Baker Tilly, Wisconsin SEO create biogas planning tool

By Erin Voegele | October 09, 2012

Baker Tilly Virchow Krause LLP and the Wisconsin State Energy Office have partnered to develop an action plan to assist dairy farms and cheese manufacturers in converting waste into energy via anaerobic digestion facilities. The report, titled “Energy Applications from Agriculture and Cheese Manufacturing Feedstock,” provides a set of tools for identifying waste reduction energy applications within the state.

“Converting waste from these facilities for renewable energy applications may provide a meaningful tool as part of the state’s future energy mix in the areas of heat and power generation,” says Tom Unke, leader of Baker Tilly’s Energy and Utility Practice.

According to the report, there are already more than 100 anaerobic digestion systems operating in Wisconsin.
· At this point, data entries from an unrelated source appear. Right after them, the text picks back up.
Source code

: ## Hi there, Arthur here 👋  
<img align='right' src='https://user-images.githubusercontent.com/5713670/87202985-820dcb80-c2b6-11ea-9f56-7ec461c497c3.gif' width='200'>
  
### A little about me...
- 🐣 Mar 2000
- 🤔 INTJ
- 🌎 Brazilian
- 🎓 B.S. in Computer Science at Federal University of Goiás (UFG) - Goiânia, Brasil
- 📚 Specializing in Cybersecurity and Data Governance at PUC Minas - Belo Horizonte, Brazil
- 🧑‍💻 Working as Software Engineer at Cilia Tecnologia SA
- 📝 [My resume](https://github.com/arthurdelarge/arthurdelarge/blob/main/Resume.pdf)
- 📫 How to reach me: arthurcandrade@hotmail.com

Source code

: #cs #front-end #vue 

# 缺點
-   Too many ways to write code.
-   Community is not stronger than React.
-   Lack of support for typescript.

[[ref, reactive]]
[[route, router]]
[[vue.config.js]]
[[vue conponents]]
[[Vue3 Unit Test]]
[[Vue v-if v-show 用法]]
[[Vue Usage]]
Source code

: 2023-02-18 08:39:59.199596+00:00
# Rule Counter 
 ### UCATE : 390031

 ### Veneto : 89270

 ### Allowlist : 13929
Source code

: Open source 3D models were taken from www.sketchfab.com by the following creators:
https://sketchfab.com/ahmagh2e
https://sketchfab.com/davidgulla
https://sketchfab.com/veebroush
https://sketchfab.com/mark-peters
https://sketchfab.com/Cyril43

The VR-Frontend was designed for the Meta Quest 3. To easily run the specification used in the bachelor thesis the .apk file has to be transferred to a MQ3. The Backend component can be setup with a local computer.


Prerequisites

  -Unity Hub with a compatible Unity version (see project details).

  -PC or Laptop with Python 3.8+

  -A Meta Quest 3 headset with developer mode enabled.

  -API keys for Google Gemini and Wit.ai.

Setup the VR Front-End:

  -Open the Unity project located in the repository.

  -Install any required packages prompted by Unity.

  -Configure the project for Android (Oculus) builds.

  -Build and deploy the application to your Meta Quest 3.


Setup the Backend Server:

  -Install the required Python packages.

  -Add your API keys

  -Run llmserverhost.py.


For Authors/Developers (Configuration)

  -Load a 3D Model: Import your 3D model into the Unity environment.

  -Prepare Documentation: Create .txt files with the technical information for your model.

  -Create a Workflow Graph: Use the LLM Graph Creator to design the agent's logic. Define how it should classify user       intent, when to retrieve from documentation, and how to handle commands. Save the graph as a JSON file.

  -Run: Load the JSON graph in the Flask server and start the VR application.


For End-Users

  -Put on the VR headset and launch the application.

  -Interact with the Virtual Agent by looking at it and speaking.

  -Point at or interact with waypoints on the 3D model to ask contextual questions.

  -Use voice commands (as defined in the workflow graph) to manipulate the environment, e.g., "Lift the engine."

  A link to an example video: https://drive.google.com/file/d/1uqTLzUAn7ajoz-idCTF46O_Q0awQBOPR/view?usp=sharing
The systems range in size from small on-farm digesters, to large municipal and industrial operations. “Despite the significant investment in these systems over the years, there is substantial room for growth based on current estimates of feedstock from these sources,” said the authors in the report.

The report also noted that Wisconsin is home to 236 cheese manufacturing facilities, representing nearly a quarter of the cheese facilities in operation in the U.S. According to the analysis, many of these cheese producers are working to expand, but that the ability to do so can be limited by the ability to manage additional co-products, which may be utilized as feedstock for digesters.

Relative to existing cheese production facilities, the report estimates that there is the potential to produce an additional 15-20 MW of power from biogas in Wisconsin. In addition, dairy farms could produce an additional 60 MW of power.

In the report, Baker Tilly noted that an online mapping tool has been developed in cooperation with the University of Wisconsin. The tool has created by compiling historical databases of pertinent information in a graphic form using the software program ArcGIS. The tool allows users to assess potential feedstock sources, utility infrastructure, service territories, nearby publically owned treatment works and waterways, highways and other criteria. “From there, potential feedstock source providers can be contacted, samples obtained, and a quantitative feedstock analysis can occur in conjunction with the University of Wisconsin-Oshkosh at their new biogas testing facility, where feedstock testing equipment is being installed with funding provided under this grant,” said the authors in the report. “Through this initial feedstock assessment exercise, stakeholders can have an accurate basis for the evaluation of biogas energy potential, and the primary insights required for further exploration.”